- [INSTRUCTIONS TO FOLLOW]:
Transcribe every entry word for word, but skip the images.
※ ※ ※
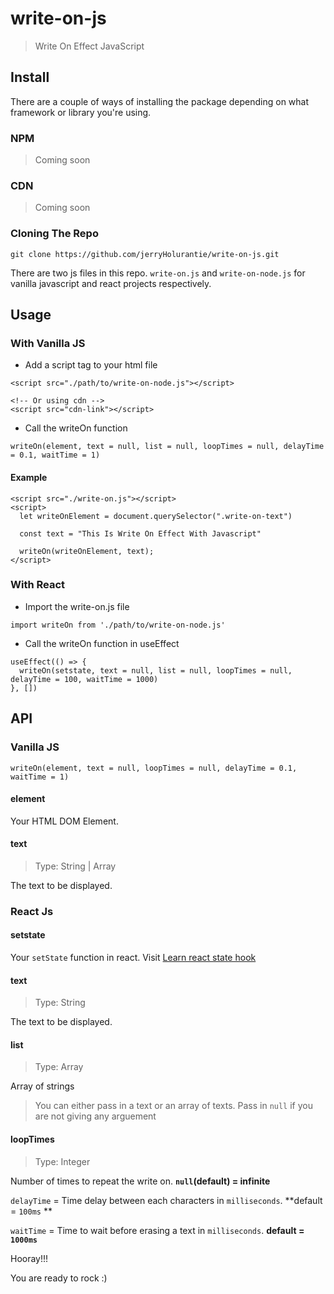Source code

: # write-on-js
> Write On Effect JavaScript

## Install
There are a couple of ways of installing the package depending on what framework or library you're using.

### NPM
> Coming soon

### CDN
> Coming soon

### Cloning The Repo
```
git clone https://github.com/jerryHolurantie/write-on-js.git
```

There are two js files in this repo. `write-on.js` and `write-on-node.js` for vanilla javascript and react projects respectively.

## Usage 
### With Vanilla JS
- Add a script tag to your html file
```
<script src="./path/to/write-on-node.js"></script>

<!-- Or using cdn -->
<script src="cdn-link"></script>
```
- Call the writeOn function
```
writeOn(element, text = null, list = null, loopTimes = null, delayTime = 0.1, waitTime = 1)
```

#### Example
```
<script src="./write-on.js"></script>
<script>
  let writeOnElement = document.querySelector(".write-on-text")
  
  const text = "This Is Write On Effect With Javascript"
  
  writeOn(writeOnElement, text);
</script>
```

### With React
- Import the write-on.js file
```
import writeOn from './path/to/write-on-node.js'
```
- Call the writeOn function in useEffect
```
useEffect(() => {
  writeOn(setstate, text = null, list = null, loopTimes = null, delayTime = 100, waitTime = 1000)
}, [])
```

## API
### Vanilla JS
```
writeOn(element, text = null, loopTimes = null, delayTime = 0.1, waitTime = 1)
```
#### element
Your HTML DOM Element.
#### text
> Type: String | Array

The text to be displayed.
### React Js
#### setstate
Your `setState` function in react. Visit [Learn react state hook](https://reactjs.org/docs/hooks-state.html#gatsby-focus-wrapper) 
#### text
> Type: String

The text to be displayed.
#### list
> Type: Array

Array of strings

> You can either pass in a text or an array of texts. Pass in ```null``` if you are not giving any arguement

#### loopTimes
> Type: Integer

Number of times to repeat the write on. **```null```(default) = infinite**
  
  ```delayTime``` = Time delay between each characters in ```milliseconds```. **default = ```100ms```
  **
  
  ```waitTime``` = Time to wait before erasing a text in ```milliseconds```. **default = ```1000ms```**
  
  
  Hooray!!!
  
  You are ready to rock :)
※ ※ ※
- [RESULT FOR THIS EXERCISE]:
Source code

: # write-on-js
> Write On Effect JavaScript

## Install
There are a couple of ways of installing the package depending on what framework or library you're using.

### NPM
> Coming soon

### CDN
> Coming soon

### Cloning The Repo
```
git clone https://github.com/jerryHolurantie/write-on-js.git
```

There are two js files in this repo. `write-on.js` and `write-on-node.js` for vanilla javascript and react projects respectively.

## Usage 
### With Vanilla JS
- Add a script tag to your html file
```
<script src="./path/to/write-on-node.js"></script>

<!-- Or using cdn -->
<script src="cdn-link"></script>
```
- Call the writeOn function
```
writeOn(element, text = null, list = null, loopTimes = null, delayTime = 0.1, waitTime = 1)
```

#### Example
```
<script src="./write-on.js"></script>
<script>
  let writeOnElement = document.querySelector(".write-on-text")
  
  const text = "This Is Write On Effect With Javascript"
  
  writeOn(writeOnElement, text);
</script>
```

### With React
- Import the write-on.js file
```
import writeOn from './path/to/write-on-node.js'
```
- Call the writeOn function in useEffect
```
useEffect(() => {
  writeOn(setstate, text = null, list = null, loopTimes = null, delayTime = 100, waitTime = 1000)
}, [])
```

## API
### Vanilla JS
```
writeOn(element, text = null, loopTimes = null, delayTime = 0.1, waitTime = 1)
```
#### element
Your HTML DOM Element.
#### text
> Type: String | Array

The text to be displayed.
### React Js
#### setstate
Your `setState` function in react. Visit [Learn react state hook](https://reactjs.org/docs/hooks-state.html#gatsby-focus-wrapper) 
#### text
> Type: String

The text to be displayed.
#### list
> Type: Array

Array of strings

> You can either pass in a text or an array of texts. Pass in ```null``` if you are not giving any arguement

#### loopTimes
> Type: Integer

Number of times to repeat the write on. **```null```(default) = infinite**
  
  ```delayTime``` = Time delay between each characters in ```milliseconds```. **default = ```100ms```
  **
  
  ```waitTime``` = Time to wait before erasing a text in ```milliseconds```. **default = ```1000ms```**
  
  
  Hooray!!!
  
  You are ready to rock :)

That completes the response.